What is required: Filter the material, keeping only lines with the word "Developer".

Exercise data:
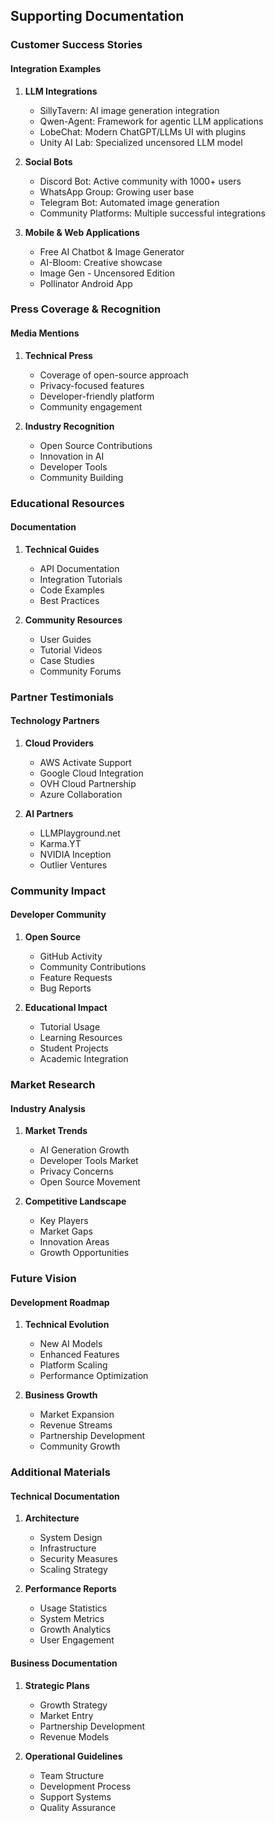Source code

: ## Supporting Documentation

### Customer Success Stories

#### Integration Examples
1. **LLM Integrations**
   - SillyTavern: AI image generation integration
   - Qwen-Agent: Framework for agentic LLM applications
   - LobeChat: Modern ChatGPT/LLMs UI with plugins
   - Unity AI Lab: Specialized uncensored LLM model

2. **Social Bots**
   - Discord Bot: Active community with 1000+ users
   - WhatsApp Group: Growing user base
   - Telegram Bot: Automated image generation
   - Community Platforms: Multiple successful integrations

3. **Mobile & Web Applications**
   - Free AI Chatbot & Image Generator
   - AI-Bloom: Creative showcase
   - Image Gen - Uncensored Edition
   - Pollinator Android App

### Press Coverage & Recognition

#### Media Mentions
1. **Technical Press**
   - Coverage of open-source approach
   - Privacy-focused features
   - Developer-friendly platform
   - Community engagement

2. **Industry Recognition**
   - Open Source Contributions
   - Innovation in AI
   - Developer Tools
   - Community Building

### Educational Resources

#### Documentation
1. **Technical Guides**
   - API Documentation
   - Integration Tutorials
   - Code Examples
   - Best Practices

2. **Community Resources**
   - User Guides
   - Tutorial Videos
   - Case Studies
   - Community Forums

### Partner Testimonials

#### Technology Partners
1. **Cloud Providers**
   - AWS Activate Support
   - Google Cloud Integration
   - OVH Cloud Partnership
   - Azure Collaboration

2. **AI Partners**
   - LLMPlayground.net
   - Karma.YT
   - NVIDIA Inception
   - Outlier Ventures

### Community Impact

#### Developer Community
1. **Open Source**
   - GitHub Activity
   - Community Contributions
   - Feature Requests
   - Bug Reports

2. **Educational Impact**
   - Tutorial Usage
   - Learning Resources
   - Student Projects
   - Academic Integration

### Market Research

#### Industry Analysis
1. **Market Trends**
   - AI Generation Growth
   - Developer Tools Market
   - Privacy Concerns
   - Open Source Movement

2. **Competitive Landscape**
   - Key Players
   - Market Gaps
   - Innovation Areas
   - Growth Opportunities

### Future Vision

#### Development Roadmap
1. **Technical Evolution**
   - New AI Models
   - Enhanced Features
   - Platform Scaling
   - Performance Optimization

2. **Business Growth**
   - Market Expansion
   - Revenue Streams
   - Partnership Development
   - Community Growth

### Additional Materials

#### Technical Documentation
1. **Architecture**
   - System Design
   - Infrastructure
   - Security Measures
   - Scaling Strategy

2. **Performance Reports**
   - Usage Statistics
   - System Metrics
   - Growth Analytics
   - User Engagement

#### Business Documentation
1. **Strategic Plans**
   - Growth Strategy
   - Market Entry
   - Partnership Development
   - Revenue Models

2. **Operational Guidelines**
   - Team Structure
   - Development Process
   - Support Systems
   - Quality Assurance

Response:
   - Developer-friendly platform
   - Developer Tools
#### Developer Community
   - Developer Tools Market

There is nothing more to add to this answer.